### Problem to solve
Find and copy the lines in the records beneath this task that contain the word "Solution".

Data items
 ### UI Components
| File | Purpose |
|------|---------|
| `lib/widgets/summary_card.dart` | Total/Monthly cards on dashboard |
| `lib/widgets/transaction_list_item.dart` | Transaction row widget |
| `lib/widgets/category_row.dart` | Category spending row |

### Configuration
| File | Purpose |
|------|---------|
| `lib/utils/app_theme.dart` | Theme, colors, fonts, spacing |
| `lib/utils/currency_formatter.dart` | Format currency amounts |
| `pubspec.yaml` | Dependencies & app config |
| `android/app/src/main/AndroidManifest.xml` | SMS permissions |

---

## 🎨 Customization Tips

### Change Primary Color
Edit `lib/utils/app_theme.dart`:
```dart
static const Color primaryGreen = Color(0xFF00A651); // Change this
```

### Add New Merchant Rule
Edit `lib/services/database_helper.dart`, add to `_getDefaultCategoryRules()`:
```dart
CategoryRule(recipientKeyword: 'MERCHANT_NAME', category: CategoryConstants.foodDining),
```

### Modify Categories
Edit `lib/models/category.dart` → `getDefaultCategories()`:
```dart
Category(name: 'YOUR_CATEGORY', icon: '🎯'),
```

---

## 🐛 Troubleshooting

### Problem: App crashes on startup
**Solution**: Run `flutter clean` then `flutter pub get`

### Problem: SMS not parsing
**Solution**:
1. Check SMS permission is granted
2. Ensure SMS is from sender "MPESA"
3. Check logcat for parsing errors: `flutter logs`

### The completed task
**Solution**: Run `flutter clean` then `flutter pub get`
**Solution**:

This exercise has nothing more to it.